TO DO: Each line of the records must appear in your answer exactly, with no pictures.
DATA RECORDS section start
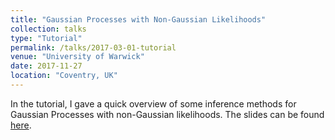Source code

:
 ```yaml
---
title: "Gaussian Processes with Non-Gaussian Likelihoods"
collection: talks
type: "Tutorial"
permalink: /talks/2017-03-01-tutorial
venue: "University of Warwick"
date: 2017-11-27
location: "Coventry, UK"
---
```


In the tutorial, I gave a quick overview of some inference methods for Gaussian
Processes with non-Gaussian likelihoods. The slides can be found
[here](https://github.com/aboustati/aboustati.github.io/blob/master/files/gp-non-gaussian-likelihood.pdf).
DATA RECORDS section end
PROBLEM SOLUTION:
Source code

:
 ```yaml
---
title: "Gaussian Processes with Non-Gaussian Likelihoods"
collection: talks
type: "Tutorial"
permalink: /talks/2017-03-01-tutorial
venue: "University of Warwick"
date: 2017-11-27
location: "Coventry, UK"
---
```


In the tutorial, I gave a quick overview of some inference methods for Gaussian
Processes with non-Gaussian likelihoods. The slides can be found
[here](https://github.com/aboustati/aboustati.github.io/blob/master/files/gp-non-gaussian-likelihood.pdf).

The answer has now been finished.